(Records from a data source)
* * * * * * *
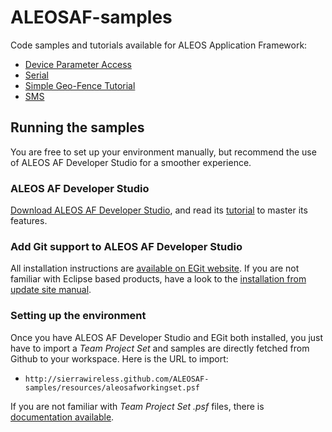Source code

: ALEOSAF-samples
===============

Code samples and tutorials available for ALEOS Application Framework:

* [Device Parameter Access](http://github.com/SierraWireless/ALEOSAF-samples/tree/master/deviceparamaccess)
* [Serial](https://github.com/SierraWireless/ALEOSAF-samples/tree/master/serial)
* [Simple Geo-Fence Tutorial](http://github.com/SierraWireless/ALEOSAF-samples/tree/master/simplegeofence)
* [SMS](http://github.com/SierraWireless/ALEOSAF-samples/tree/master/sms)

Running the samples
-------------------

You are free to set up your environment manually, but recommend the use of ALEOS AF Developer Studio for a smoother experience.

### ALEOS AF Developer Studio

[Download ALEOS AF Developer Studio](http://developer.sierrawireless.com/en/Resources/Resources/Tools/ALEOS_AF_Studio.aspx), and read its [tutorial](http://developer.sierrawireless.com/en/Resources/Resources/Educational_Documentation/Tutorial_AAF_Getting_Started.aspx) to master its features.

### Add Git support to ALEOS AF Developer Studio

All installation instructions are [available on EGit website](http://www.eclipse.org/egit/download/).
If you are not familiar with Eclipse based products, have a look to the [installation from update site manual](http://help.eclipse.org/juno/index.jsp?topic=/org.eclipse.platform.doc.user/tasks/tasks-127.htm).

### Setting up the environment

Once you have ALEOS AF Developer Studio and EGit both installed, you just have to import  a *Team Project Set* and samples are directly fetched from Github to your workspace. Here is the URL to import:

* `http://sierrawireless.github.com/ALEOSAF-samples/resources/aleosafworkingset.psf`

If you are not familiar with *Team Project Set .psf*  files, there is [documentation available](http://wiki.eclipse.org/Project_Set_File).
* * * * * * *
* EXERCISE:
Transcribe all lines above exactly, skipping pictures.

* ANSWER BELOW:
Source code

: ALEOSAF-samples
===============

Code samples and tutorials available for ALEOS Application Framework:

* [Device Parameter Access](http://github.com/SierraWireless/ALEOSAF-samples/tree/master/deviceparamaccess)
* [Serial](https://github.com/SierraWireless/ALEOSAF-samples/tree/master/serial)
* [Simple Geo-Fence Tutorial](http://github.com/SierraWireless/ALEOSAF-samples/tree/master/simplegeofence)
* [SMS](http://github.com/SierraWireless/ALEOSAF-samples/tree/master/sms)

Running the samples
-------------------

You are free to set up your environment manually, but recommend the use of ALEOS AF Developer Studio for a smoother experience.

### ALEOS AF Developer Studio

[Download ALEOS AF Developer Studio](http://developer.sierrawireless.com/en/Resources/Resources/Tools/ALEOS_AF_Studio.aspx), and read its [tutorial](http://developer.sierrawireless.com/en/Resources/Resources/Educational_Documentation/Tutorial_AAF_Getting_Started.aspx) to master its features.

### Add Git support to ALEOS AF Developer Studio

All installation instructions are [available on EGit website](http://www.eclipse.org/egit/download/).
If you are not familiar with Eclipse based products, have a look to the [installation from update site manual](http://help.eclipse.org/juno/index.jsp?topic=/org.eclipse.platform.doc.user/tasks/tasks-127.htm).

### Setting up the environment

Once you have ALEOS AF Developer Studio and EGit both installed, you just have to import  a *Team Project Set* and samples are directly fetched from Github to your workspace. Here is the URL to import:

* `http://sierrawireless.github.com/ALEOSAF-samples/resources/aleosafworkingset.psf`

If you are not familiar with *Team Project Set .psf*  files, there is [documentation available](http://wiki.eclipse.org/Project_Set_File).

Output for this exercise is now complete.